Libertalia le présente comme "un jeu de simulation et de gestion dans lequel vous faites vivre un groupe antifasciste local" en mettant en place des "actions qui vont vous demander du temps, des moyens et un peu d'organisation". Dans la nouvelle version, les cartes ont remplacé les jetons et les joueurs font face à des situations telles que "des fachos déclenchent une bagarre dans un bar", "un couple gay agressé en pleine ville" ou "un collectif de soutien aux migrants a besoin d'aide". Plusieurs scénarios sont proposés : "rencontre débat", "manifestation", "tractage" ou "action offensive".
Des réactions de l'extrême droite après la sortie de la nouvelle édition
Fin 2021, Nicolas Cresson, membre du conseil national du Rassemblement national (RN), s'était déjà offusqué auprès de la Fnac de la vente de ce jeu. Mais son tweet avait eu un écho limité. Le message du député RN Grégoire de Fournas, dimanche, a eu plus de succès. L'élu, récemment exclu 15 jours de l'Assemblée nationale pour ses propos racistes proférés lors d'une intervention de l'élu LFI noir Carlos Martens Bilongo, décrit ainsi le jeu : "Case 1 : 'je bloque une fac' Case 2 : 'je tabasse un militant de droite' Case 3 : 'j'attaque un meeting du RN' Case 4 : 'je lance un cocktail Molotov sur les CRS' La Fnac vous n'avez pas honte ?"
Un autre député RN, Victor Catteau, a embrayé et déclenché une vague de messages indignés sur le réseau social, en interpellant lui aussi la Fnac. Le syndicat des commissaires de la police nationale (SCPN) s'en est mêlé à son tour, critiquant le distributeur pour "mettre en avant les antifas, qui cassent, incendient et agressent dans les manifestations".
Ce « jeu » est en vente à la Fnac. @Fnac un commentaire pour ainsi mettre en avant les antifas, qui cassent, incendient et agressent dans les manifestations? #Police #antifa pic.twitter.com/gR6jNXyCKR
— Commissaires de la Police Nationale SCPN (@ScpnCommissaire) November 26, 2022
Face à ces commentaires, la Fnac a fini par annoncer le retrait du jeu dimanche après-midi. "Nous comprenons que la commercialisation de ce 'jeu' ait pu heurter certains de nos publics. Nous faisons le nécessaire pour qu'il ne soit plus disponible dans les prochaines heures", a-t-elle écrit sur son compte Twitter.

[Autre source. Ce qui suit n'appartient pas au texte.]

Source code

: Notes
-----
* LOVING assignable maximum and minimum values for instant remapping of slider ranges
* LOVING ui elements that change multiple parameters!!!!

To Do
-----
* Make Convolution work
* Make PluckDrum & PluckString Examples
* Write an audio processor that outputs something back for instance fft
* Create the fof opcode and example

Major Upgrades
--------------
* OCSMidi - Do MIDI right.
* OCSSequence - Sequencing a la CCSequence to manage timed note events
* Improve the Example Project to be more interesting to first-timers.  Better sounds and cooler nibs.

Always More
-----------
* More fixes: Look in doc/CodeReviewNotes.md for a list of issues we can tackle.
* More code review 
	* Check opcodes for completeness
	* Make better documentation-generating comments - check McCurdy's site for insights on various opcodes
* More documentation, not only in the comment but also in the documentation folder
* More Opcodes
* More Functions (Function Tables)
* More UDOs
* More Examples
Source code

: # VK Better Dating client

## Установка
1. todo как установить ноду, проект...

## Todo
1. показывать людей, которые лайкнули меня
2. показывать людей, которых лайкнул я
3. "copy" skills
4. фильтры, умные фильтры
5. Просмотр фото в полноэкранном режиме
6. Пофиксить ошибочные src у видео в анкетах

Des "allégations mensongères" dénoncées par l'auteur et l'éditeur du jeu
La Horde et Libertalia dénoncent le retrait de leur jeu après une série "d'allégations mensongères émanant de l'extrême droite". "Le député [Grégoire de Fournas] l'a dit lui-même : il n'a pas ouvert le jeu, il n'a fait qu'imaginer ce qu'il pouvait y avoir dedans. Déjà, ce n'est pas terrible pour un élu de la nation. Ça l'est encore plus quand on sait que c'est totalement faux", s'insurge l'éditeur Nicolas Norrito auprès de La Dépêche du Midi.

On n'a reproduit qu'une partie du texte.